Am new to tensorflow, can someone explain me how did we get answer as 1.16012561.

 unscaled_logits = tf.constant([[1., -3., 10.]])
   target_dist = tf.constant([[0.1, 0.02, 0.88]])
   softmax_xentropy = 
   tf.nn.softmax_cross_entropy_with_logits(logits=unscaled_logits, 
   labels=target_dist)
   with tf.Session() as sess:
       print(sess.run(softmax_xentropy))

Output: [ 1.16012561]

Answer 1

Here is a good explanation about it. It works like this. First, the logits are passed through the softmax function, giving you a probability distribution:

import numpy as np

logits = np.array([1., -3., 10.])
# Softmax function
softmax = np.exp(logits) / np.sum(np.exp(logits))
print(softmax)
>>> array([  1.23394297e-04,   2.26004539e-06,   9.99874346e-01])
# It is a probability distribution because the values are in [0, 1]
# and add up to 1
np.sum(softmax)
>>> 0.99999999999999989  # Almost, that is

Then, you compute the cross-entropy between the computed softmax value and the target.

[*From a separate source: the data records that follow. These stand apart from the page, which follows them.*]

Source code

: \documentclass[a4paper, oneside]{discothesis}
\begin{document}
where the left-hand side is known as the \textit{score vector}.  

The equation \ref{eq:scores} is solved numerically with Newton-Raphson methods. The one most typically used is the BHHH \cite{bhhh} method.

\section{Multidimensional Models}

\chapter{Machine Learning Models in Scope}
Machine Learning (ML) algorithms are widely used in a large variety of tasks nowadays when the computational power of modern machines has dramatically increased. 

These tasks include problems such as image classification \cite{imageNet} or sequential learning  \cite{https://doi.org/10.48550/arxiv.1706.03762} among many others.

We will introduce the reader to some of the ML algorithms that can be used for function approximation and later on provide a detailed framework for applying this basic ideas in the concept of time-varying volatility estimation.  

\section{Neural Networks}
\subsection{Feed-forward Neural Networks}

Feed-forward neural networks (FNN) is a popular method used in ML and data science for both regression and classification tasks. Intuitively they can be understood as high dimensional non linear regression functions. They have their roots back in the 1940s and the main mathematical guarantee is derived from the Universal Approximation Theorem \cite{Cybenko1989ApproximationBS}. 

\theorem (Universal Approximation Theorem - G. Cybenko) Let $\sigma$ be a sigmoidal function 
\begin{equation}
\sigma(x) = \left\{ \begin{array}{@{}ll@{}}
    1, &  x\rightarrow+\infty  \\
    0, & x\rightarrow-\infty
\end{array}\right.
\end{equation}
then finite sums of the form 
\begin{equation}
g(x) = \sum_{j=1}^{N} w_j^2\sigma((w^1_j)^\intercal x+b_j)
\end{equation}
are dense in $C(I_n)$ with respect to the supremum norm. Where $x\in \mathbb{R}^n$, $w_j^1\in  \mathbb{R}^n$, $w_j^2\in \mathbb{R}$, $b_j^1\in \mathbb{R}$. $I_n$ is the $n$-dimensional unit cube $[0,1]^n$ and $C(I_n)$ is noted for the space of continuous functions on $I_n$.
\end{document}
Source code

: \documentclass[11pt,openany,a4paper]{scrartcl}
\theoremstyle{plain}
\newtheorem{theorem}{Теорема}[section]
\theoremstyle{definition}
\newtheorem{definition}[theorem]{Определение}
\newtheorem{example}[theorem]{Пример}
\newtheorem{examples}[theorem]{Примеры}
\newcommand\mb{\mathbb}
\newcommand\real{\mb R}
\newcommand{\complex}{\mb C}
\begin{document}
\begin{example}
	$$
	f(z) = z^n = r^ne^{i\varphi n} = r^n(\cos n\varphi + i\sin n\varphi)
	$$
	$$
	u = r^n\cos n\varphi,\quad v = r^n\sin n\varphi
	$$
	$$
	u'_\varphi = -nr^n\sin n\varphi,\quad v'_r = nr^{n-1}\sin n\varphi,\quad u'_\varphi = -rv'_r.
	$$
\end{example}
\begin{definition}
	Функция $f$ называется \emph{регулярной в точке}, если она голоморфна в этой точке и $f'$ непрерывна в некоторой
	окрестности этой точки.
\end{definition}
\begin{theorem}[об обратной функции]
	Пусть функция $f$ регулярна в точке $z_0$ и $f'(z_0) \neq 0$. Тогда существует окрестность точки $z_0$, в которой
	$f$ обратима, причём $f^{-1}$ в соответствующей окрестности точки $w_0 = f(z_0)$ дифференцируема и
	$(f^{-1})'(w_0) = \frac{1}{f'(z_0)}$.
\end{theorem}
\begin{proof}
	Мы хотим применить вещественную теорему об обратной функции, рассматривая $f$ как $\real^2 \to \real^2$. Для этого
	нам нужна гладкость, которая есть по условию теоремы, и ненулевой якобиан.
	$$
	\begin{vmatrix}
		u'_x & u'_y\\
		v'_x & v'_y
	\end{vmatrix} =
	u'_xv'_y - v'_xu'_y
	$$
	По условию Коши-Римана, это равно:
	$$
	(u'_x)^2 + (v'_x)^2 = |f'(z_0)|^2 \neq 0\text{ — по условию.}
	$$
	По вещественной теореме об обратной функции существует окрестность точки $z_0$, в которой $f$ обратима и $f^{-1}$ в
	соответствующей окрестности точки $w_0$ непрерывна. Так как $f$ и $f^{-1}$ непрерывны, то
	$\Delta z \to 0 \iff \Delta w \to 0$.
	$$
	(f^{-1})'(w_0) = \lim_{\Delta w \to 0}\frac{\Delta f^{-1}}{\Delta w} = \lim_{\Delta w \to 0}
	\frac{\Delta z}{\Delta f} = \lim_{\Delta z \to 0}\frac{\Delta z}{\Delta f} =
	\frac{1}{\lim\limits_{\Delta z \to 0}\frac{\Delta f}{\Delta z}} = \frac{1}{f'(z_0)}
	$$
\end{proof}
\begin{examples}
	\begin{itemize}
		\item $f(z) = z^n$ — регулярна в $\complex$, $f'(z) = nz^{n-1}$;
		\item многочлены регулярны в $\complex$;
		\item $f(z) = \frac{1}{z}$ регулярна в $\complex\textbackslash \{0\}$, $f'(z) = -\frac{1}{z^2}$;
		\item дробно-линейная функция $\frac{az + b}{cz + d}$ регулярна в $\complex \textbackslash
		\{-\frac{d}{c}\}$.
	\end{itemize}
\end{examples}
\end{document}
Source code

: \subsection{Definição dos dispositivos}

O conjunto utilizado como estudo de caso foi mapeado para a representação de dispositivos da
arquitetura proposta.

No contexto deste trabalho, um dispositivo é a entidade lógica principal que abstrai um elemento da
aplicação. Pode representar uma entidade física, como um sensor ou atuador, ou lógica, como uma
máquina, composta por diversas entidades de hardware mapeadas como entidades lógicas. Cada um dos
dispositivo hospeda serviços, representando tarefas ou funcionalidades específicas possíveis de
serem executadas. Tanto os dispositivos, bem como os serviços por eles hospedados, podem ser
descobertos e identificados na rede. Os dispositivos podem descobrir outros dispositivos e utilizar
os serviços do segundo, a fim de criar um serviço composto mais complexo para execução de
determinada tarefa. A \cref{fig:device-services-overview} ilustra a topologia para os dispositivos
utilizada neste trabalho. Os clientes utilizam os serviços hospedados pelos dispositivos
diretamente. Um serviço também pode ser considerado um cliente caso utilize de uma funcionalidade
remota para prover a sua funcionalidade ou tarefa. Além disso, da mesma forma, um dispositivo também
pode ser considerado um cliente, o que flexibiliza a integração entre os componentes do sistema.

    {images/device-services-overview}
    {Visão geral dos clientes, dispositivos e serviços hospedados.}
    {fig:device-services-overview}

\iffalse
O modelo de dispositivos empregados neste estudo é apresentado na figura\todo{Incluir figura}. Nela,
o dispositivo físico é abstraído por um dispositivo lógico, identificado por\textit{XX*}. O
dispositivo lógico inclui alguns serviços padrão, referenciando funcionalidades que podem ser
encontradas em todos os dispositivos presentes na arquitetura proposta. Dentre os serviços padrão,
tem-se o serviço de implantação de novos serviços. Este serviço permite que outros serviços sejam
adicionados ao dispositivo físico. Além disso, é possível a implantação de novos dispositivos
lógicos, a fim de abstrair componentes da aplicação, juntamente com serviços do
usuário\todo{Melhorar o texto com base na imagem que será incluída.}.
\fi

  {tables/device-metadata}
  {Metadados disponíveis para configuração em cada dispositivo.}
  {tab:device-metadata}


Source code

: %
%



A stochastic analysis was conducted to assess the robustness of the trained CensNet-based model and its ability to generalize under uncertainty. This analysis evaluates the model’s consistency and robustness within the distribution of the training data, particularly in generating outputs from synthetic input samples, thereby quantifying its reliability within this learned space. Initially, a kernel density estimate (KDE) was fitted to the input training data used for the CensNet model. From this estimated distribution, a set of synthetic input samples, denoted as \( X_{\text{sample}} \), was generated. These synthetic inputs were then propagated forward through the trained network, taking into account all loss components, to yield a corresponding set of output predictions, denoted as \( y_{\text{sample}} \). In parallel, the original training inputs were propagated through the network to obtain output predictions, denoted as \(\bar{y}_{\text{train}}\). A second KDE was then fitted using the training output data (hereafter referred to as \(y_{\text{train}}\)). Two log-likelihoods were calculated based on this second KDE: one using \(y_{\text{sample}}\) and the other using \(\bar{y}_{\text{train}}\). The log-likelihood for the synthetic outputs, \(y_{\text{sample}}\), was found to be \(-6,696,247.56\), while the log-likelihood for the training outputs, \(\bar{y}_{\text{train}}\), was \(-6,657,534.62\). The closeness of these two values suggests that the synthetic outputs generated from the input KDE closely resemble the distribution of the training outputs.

target = np.array([0.1, 0.02, 0.88])
# Cross-entropy function
crossentropy = -np.sum(target * np.log(softmax))
print(crossentropy)
>>> 1.1601256622376641

tf.nn.softmax_cross_entropy_with_logits will return you one of these values "per vector" (by default, "vectors" are in the last dimension), so, for example, if your input logits and targets have size 10x3 you will end up with 10 cross-entropy values. Usually one sums or averages these all and uses the result as loss value to minimize (which is what tf.losses.softmax_cross_entropy offers). The logic behind the cross-entropy expression is that target * np.log(softmax) will take negative values closer to zero where target is more similar to softmax and diverge from zero (towards minus infinity) when they are different.

Note: This is a logical explanation of the function. Internally, TensorFlow most likely perform different but equivalent operations for better performance and numerical stability.